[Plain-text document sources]
--
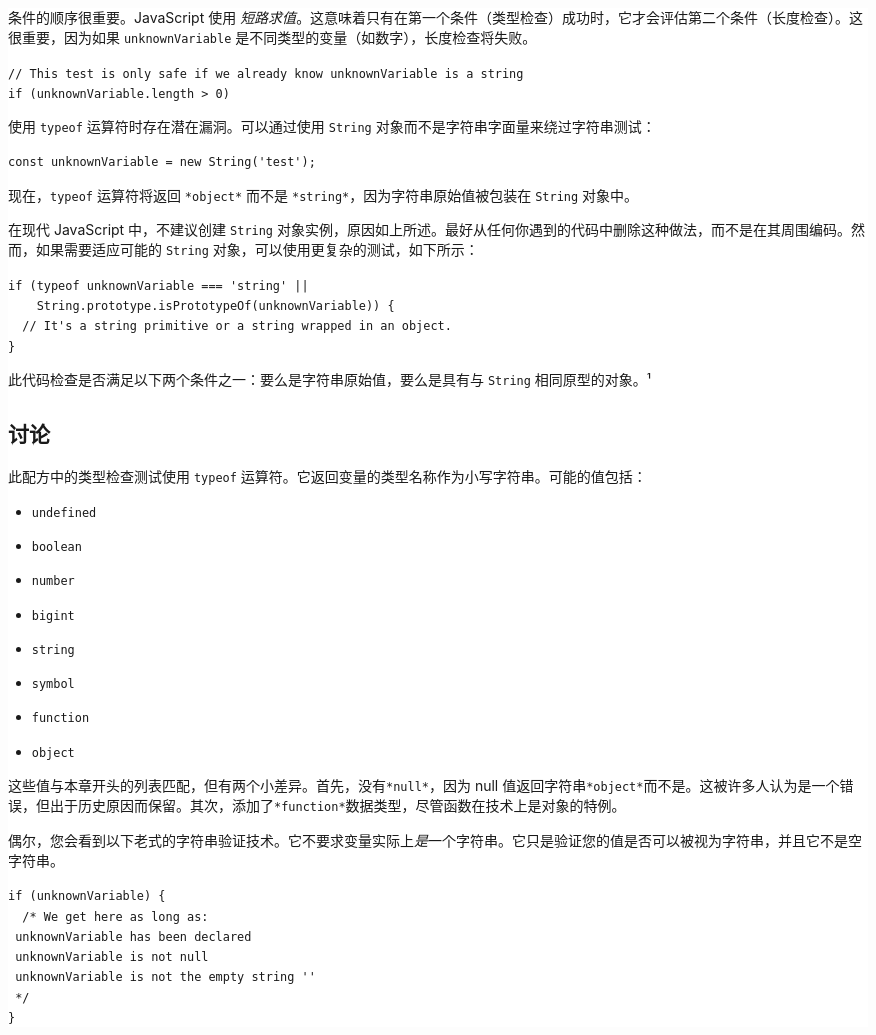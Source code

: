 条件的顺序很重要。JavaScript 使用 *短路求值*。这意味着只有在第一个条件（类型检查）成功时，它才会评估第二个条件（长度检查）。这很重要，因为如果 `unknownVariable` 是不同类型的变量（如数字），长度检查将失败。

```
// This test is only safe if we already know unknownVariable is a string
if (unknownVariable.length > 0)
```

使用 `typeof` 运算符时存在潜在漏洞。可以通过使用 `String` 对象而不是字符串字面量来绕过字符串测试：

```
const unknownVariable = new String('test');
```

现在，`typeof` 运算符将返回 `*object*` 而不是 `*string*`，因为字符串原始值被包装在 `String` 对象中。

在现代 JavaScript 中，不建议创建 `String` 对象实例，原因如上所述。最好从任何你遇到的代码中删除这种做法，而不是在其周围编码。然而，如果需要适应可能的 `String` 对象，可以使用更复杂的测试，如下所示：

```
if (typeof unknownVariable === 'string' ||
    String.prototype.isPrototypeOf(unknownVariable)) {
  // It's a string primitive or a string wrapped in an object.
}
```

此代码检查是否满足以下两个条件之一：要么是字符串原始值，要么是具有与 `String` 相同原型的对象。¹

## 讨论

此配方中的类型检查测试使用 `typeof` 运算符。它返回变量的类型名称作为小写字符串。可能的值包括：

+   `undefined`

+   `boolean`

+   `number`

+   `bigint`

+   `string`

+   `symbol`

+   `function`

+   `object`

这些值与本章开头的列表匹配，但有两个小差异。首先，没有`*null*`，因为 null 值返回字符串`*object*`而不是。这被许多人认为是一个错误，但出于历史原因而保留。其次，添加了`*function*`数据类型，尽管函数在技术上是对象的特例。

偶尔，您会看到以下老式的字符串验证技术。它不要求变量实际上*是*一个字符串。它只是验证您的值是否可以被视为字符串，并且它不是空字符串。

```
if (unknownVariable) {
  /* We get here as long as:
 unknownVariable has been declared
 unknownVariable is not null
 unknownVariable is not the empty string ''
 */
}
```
--
WHAT THE TASK ASKS ▸ Copy, from the lines above, each one that holds "null".

EXPECTED ANSWER ▸
这些值与本章开头的列表匹配，但有两个小差异。首先，没有`*null*`，因为 null 值返回字符串`*object*`而不是。这被许多人认为是一个错误，但出于历史原因而保留。其次，添加了`*function*`数据类型，尽管函数在技术上是对象的特例。
 unknownVariable is not null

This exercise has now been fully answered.